> What the task asks
Copy out the entries exactly. Print them in full.

> Collected data
▬▬▬▬▬▬▬▬▬▬

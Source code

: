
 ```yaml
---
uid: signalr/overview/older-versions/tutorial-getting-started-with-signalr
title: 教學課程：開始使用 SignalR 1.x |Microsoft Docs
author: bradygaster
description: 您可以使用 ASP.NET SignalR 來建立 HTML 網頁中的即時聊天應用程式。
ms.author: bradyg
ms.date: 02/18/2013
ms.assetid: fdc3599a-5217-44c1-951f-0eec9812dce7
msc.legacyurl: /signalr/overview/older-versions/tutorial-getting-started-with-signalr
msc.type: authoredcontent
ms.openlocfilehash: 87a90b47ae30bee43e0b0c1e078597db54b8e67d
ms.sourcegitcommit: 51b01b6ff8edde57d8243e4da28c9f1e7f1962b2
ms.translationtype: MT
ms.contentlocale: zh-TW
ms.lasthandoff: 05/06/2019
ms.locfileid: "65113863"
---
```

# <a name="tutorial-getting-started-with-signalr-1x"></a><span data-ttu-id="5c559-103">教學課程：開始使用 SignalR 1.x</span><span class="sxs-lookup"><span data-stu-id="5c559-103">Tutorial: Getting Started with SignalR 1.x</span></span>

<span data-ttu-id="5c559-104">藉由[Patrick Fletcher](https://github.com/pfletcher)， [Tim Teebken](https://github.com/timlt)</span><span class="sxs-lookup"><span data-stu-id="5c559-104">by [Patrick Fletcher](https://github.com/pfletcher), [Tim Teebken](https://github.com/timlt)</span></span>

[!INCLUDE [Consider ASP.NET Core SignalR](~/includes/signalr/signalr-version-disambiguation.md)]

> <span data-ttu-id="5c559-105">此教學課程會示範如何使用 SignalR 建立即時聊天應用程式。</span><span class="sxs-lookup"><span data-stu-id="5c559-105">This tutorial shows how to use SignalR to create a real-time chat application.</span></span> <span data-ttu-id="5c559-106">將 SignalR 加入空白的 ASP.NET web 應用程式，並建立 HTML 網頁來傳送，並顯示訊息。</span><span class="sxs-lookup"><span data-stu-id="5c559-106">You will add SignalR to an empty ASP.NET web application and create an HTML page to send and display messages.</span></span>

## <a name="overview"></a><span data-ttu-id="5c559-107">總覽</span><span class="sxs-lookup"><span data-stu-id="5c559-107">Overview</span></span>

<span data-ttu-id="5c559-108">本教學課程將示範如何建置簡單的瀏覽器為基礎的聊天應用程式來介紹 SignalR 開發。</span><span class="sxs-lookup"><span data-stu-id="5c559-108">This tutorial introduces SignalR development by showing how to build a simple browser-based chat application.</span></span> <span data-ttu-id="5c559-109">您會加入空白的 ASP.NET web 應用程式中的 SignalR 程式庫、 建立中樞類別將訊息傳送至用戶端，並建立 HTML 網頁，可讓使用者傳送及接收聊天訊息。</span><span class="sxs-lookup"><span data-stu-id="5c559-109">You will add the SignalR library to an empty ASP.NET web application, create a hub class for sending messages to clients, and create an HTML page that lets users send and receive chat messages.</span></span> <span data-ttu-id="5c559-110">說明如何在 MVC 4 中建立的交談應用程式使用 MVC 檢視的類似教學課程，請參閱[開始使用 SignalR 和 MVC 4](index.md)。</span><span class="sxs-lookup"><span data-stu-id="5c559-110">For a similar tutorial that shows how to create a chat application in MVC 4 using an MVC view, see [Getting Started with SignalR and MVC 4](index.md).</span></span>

▬▬▬▬▬▬▬▬▬▬

> Expected answer
Source code

:
 ```yaml
---
uid: signalr/overview/older-versions/tutorial-getting-started-with-signalr
title: 教學課程：開始使用 SignalR 1.x |Microsoft Docs
author: bradygaster
description: 您可以使用 ASP.NET SignalR 來建立 HTML 網頁中的即時聊天應用程式。
ms.author: bradyg
ms.date: 02/18/2013
ms.assetid: fdc3599a-5217-44c1-951f-0eec9812dce7
msc.legacyurl: /signalr/overview/older-versions/tutorial-getting-started-with-signalr
msc.type: authoredcontent
ms.openlocfilehash: 87a90b47ae30bee43e0b0c1e078597db54b8e67d
ms.sourcegitcommit: 51b01b6ff8edde57d8243e4da28c9f1e7f1962b2
ms.translationtype: MT
ms.contentlocale: zh-TW
ms.lasthandoff: 05/06/2019
ms.locfileid: "65113863"
---
```

# <a name="tutorial-getting-started-with-signalr-1x"></a><span data-ttu-id="5c559-103">教學課程：開始使用 SignalR 1.x</span><span class="sxs-lookup"><span data-stu-id="5c559-103">Tutorial: Getting Started with SignalR 1.x</span></span>

<span data-ttu-id="5c559-104">藉由[Patrick Fletcher](https://github.com/pfletcher)， [Tim Teebken](https://github.com/timlt)</span><span class="sxs-lookup"><span data-stu-id="5c559-104">by [Patrick Fletcher](https://github.com/pfletcher), [Tim Teebken](https://github.com/timlt)</span></span>

[!INCLUDE [Consider ASP.NET Core SignalR](~/includes/signalr/signalr-version-disambiguation.md)]

> <span data-ttu-id="5c559-105">此教學課程會示範如何使用 SignalR 建立即時聊天應用程式。</span><span class="sxs-lookup"><span data-stu-id="5c559-105">This tutorial shows how to use SignalR to create a real-time chat application.</span></span> <span data-ttu-id="5c559-106">將 SignalR 加入空白的 ASP.NET web 應用程式，並建立 HTML 網頁來傳送，並顯示訊息。</span><span class="sxs-lookup"><span data-stu-id="5c559-106">You will add SignalR to an empty ASP.NET web application and create an HTML page to send and display messages.</span></span>

## <a name="overview"></a><span data-ttu-id="5c559-107">總覽</span><span class="sxs-lookup"><span data-stu-id="5c559-107">Overview</span></span>

<span data-ttu-id="5c559-108">本教學課程將示範如何建置簡單的瀏覽器為基礎的聊天應用程式來介紹 SignalR 開發。</span><span class="sxs-lookup"><span data-stu-id="5c559-108">This tutorial introduces SignalR development by showing how to build a simple browser-based chat application.</span></span> <span data-ttu-id="5c559-109">您會加入空白的 ASP.NET web 應用程式中的 SignalR 程式庫、 建立中樞類別將訊息傳送至用戶端，並建立 HTML 網頁，可讓使用者傳送及接收聊天訊息。</span><span class="sxs-lookup"><span data-stu-id="5c559-109">You will add the SignalR library to an empty ASP.NET web application, create a hub class for sending messages to clients, and create an HTML page that lets users send and receive chat messages.</span></span> <span data-ttu-id="5c559-110">說明如何在 MVC 4 中建立的交談應用程式使用 MVC 檢視的類似教學課程，請參閱[開始使用 SignalR 和 MVC 4](index.md)。</span><span class="sxs-lookup"><span data-stu-id="5c559-110">For a similar tutorial that shows how to create a chat application in MVC 4 using an MVC view, see [Getting Started with SignalR and MVC 4](index.md).</span></span>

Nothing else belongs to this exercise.